Commiserations to the Greens, Brexit party and the Lib Dems, in particular, as they didn’t do as badly as it looked – the Greens needed almost 860,000 votes to win their single seat, the Brexit Party had no seat for its 640,000 votes and the Lib Dems’ 11 seats cost 330,000 votes each. In stark contrast, the SNP only needed 26,000 votes for each of their 48 seats and the Conservative seats ‘costed’ at 38,000 votes each.

It’s no use changing the rules of the game at the end of the match, but if there is a democratic deficit, that’s it right there. Wise and benevolent winners will factor into their future policy-making that a slim majority of people in the UK voted for Remain parties, and a majority of people in Scotland voted for Unionist ones.

One thing is for certain, we are going to see an unfettered and untamed Mr Johnson for the first time, because he now has the freedom afforded by his unassailable majority to show us what he really believes in. Let’s hope it is the conciliatory, One Nation Good Boris alluded to in his victory speeches over the past few days, and not the Bad Boris we witnessed during the election, talking about EU migrants being able to ‘treat the UK as if it’s part of their own country for too long’.

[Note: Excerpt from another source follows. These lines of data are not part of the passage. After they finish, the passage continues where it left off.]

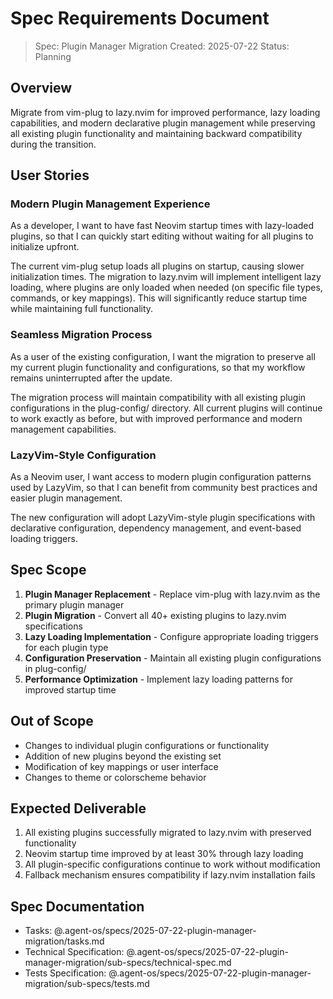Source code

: # Spec Requirements Document

> Spec: Plugin Manager Migration
> Created: 2025-07-22
> Status: Planning

## Overview

Migrate from vim-plug to lazy.nvim for improved performance, lazy loading capabilities, and modern declarative plugin management while preserving all existing plugin functionality and maintaining backward compatibility during the transition.

## User Stories

### Modern Plugin Management Experience

As a developer, I want to have fast Neovim startup times with lazy-loaded plugins, so that I can quickly start editing without waiting for all plugins to initialize upfront.

The current vim-plug setup loads all plugins on startup, causing slower initialization times. The migration to lazy.nvim will implement intelligent lazy loading, where plugins are only loaded when needed (on specific file types, commands, or key mappings). This will significantly reduce startup time while maintaining full functionality.

### Seamless Migration Process

As a user of the existing configuration, I want the migration to preserve all my current plugin functionality and configurations, so that my workflow remains uninterrupted after the update.

The migration process will maintain compatibility with all existing plugin configurations in the plug-config/ directory. All current plugins will continue to work exactly as before, but with improved performance and modern management capabilities.

### LazyVim-Style Configuration

As a Neovim user, I want access to modern plugin configuration patterns used by LazyVim, so that I can benefit from community best practices and easier plugin management.

The new configuration will adopt LazyVim-style plugin specifications with declarative configuration, dependency management, and event-based loading triggers.

## Spec Scope

1. **Plugin Manager Replacement** - Replace vim-plug with lazy.nvim as the primary plugin manager
2. **Plugin Migration** - Convert all 40+ existing plugins to lazy.nvim specifications
3. **Lazy Loading Implementation** - Configure appropriate loading triggers for each plugin type
4. **Configuration Preservation** - Maintain all existing plugin configurations in plug-config/
5. **Performance Optimization** - Implement lazy loading patterns for improved startup time

## Out of Scope

- Changes to individual plugin configurations or functionality
- Addition of new plugins beyond the existing set
- Modification of key mappings or user interface
- Changes to theme or colorscheme behavior

## Expected Deliverable

1. All existing plugins successfully migrated to lazy.nvim with preserved functionality
2. Neovim startup time improved by at least 30% through lazy loading
3. All plugin-specific configurations continue to work without modification
4. Fallback mechanism ensures compatibility if lazy.nvim installation fails

## Spec Documentation

- Tasks: @.agent-os/specs/2025-07-22-plugin-manager-migration/tasks.md
- Technical Specification: @.agent-os/specs/2025-07-22-plugin-manager-migration/sub-specs/technical-spec.md
- Tests Specification: @.agent-os/specs/2025-07-22-plugin-manager-migration/sub-specs/tests.md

That sort of unseemly chat wilfully ignores the huge contribution to the economy that EU migrants have made over the past couple of decades – they have paid more in income tax and NI than the average UK-born resident, and they have used the NHS and other social infrastructure less.

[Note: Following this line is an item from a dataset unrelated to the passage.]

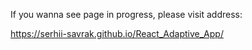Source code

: If you wanna see page in progress, please visit address:

https://serhii-savrak.github.io/React_Adaptive_App/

More to the point in a farming paper, almost every single piece of UK-grown fruit and veg has been picked and packed by someone not born in the UK. If it wasn’t for them, there wouldn’t be a soft fruit and veg industry in the UK, and they should be celebrated and praised, not marginalised or demonised.

Proposed plans under the new migration rules seem to suggest that whereas ‘skilled’ workers will be allowed to bring their families over and settle in the UK, manually skilled migrants will not.

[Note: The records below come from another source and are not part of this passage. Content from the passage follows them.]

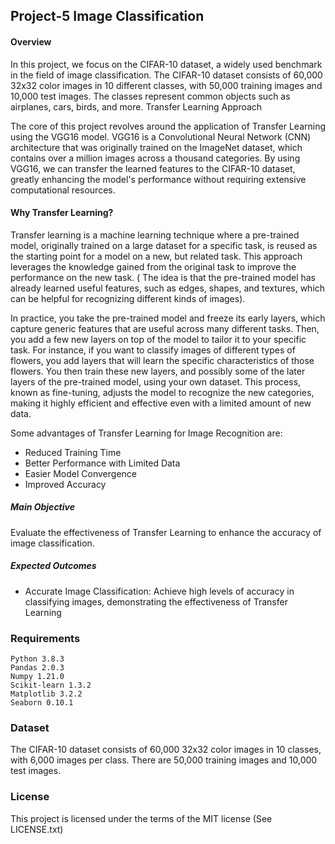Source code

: ## Project-5 Image Classification 



#### Overview

In this project, we focus on the CIFAR-10 dataset, a widely used benchmark in the field of image classification. The CIFAR-10 dataset consists of 60,000 32x32 color images in 10 different classes, with 50,000 training images and 10,000 test images. The classes represent common objects such as airplanes, cars, birds, and more.
Transfer Learning Approach

The core of this project revolves around the application of Transfer Learning using the VGG16 model. VGG16 is a Convolutional Neural Network (CNN) architecture that was originally trained on the ImageNet dataset, which contains over a million images across a thousand categories. By using VGG16, we can transfer the learned features to the CIFAR-10 dataset, greatly enhancing the model's performance without requiring extensive computational resources.


#### Why Transfer Learning?

Transfer learning is a machine learning technique where a pre-trained model, originally trained on a large dataset for a specific task, is reused as the starting point for a model on a new, but related task. This approach leverages the knowledge gained from the original task to improve the performance on the new task. ( The idea is that the pre-trained model has already learned useful features, such as edges, shapes, and textures, which can be helpful for recognizing different kinds of images).

In practice, you take the pre-trained model and freeze its early layers, which capture generic features that are useful across many different tasks. Then, you add a few new layers on top of the model to tailor it to your specific task. For instance, if you want to classify images of different types of flowers, you add layers that will learn the specific characteristics of those flowers. You then train these new layers, and possibly some of the later layers of the pre-trained model, using your own dataset. This process, known as fine-tuning, adjusts the model to recognize the new categories, making it highly efficient and effective even with a limited amount of new data.

Some advantages of Transfer Learning for Image Recognition are:
- Reduced Training Time
- Better Performance with Limited Data
- Easier Model Convergence
- Improved Accuracy



##### Main Objective
 Evaluate the effectiveness of Transfer Learning to enhance the accuracy of image classification.

##### Expected Outcomes
* Accurate Image Classification: Achieve high levels of accuracy in classifying images, demonstrating the effectiveness of Transfer Learning

### Requirements 

    Python 3.8.3
    Pandas 2.0.3
    Numpy 1.21.0
    Scikit-learn 1.3.2
    Matplotlib 3.2.2
    Seaborn 0.10.1


### Dataset


The CIFAR-10 dataset consists of 60,000 32x32 color images in 10 classes, with 6,000 images per class. There are 50,000 training images and 10,000 test images.



### License
This project is licensed under the terms of the MIT license (See LICENSE.txt)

This might please Mr Johnson’s new friends in Sedgefield and Sunderland, but Scotland’s demographics are different, we have an ageing population, and need a different approach.

It is not acceptable to call them unskilled and treat them like second class citizens. British agriculture needs them, not just in seasonal roles, but also full-time ones, and it is simply uncivilised to expect full time workers to come and work in the UK for long periods without their family. Any new immigration system worth its salt will recognise that fact.

In the meantime, the trial seasonal worker scheme urgently needs to be expanded. The Conservatives announced an increase to 10,000 for 2020 during the election. Everybody in the industry knows that is not enough.

In addition, limiting the scheme to two agencies is doing nothing to keep the cost down. Licenses need to be issued to more recruitment agencies and larger scale growers, including at least one in Scotland in the mix as well. NFUS will be engaging with Defra and the Home Office early in the New Year to make the case.

Mr Johnson also has complete freedom to show his true colours on trade. Will it be Bad Boris, who will open the floodgates to cheap food imports, often produced to lower standards, in order to keep the cost of food down? There is a strong school of thought in the Conservative party that favours that approach, and I’m not convinced that Workington man would disagree.

Labour costs in developing countries are often much lower than in the UK, and imported fruit and veg particularly is often very competitive on price. Good Boris, however, wants to ensure food security – he wants to support farming in dealing with climate change; he wants to support the UK economy and have fresh British fruit and veg in season. Which Boris is it going to be?

On a more personal note, I want to bid farewell to our local Angus MP and welcome her replacement. Conservative Kirstene Hair lost to SNP’s Dave Doogan, who is an aircraft engineer to trade, so clearly no fool. Although I haven’t met him yet, I hear that he is able and engaging, and keen to get up to speed on the issues facing agriculture at the moment.

Regardless of your political persuasion, Kirstene has worked incredibly hard for her constituents over the past 2½ years. There are talkers and there are doers, and Kirstene is definitely in the latter camp.

A farmer’s daughter, she was well aware of the issues faced by agriculture and a big supporter of farming. It’s not an exaggeration to say that there might be no seasonal worker scheme at all had it not been for her support.

Best of luck to her and her team (it’s worth remembering that they are all out of a job as well) in whatever they choose to do next. Whatever it is, it’s bound to be less stressful.

And so we bid farewell to the ‘teen’ decade. The century is about to reach maturity, and as we enter our 20s, let’s hope for a bit less angst and instability in politics, a stable, fulfilling job, and a bit more cash in our back pocket. Happy Christmas everyone.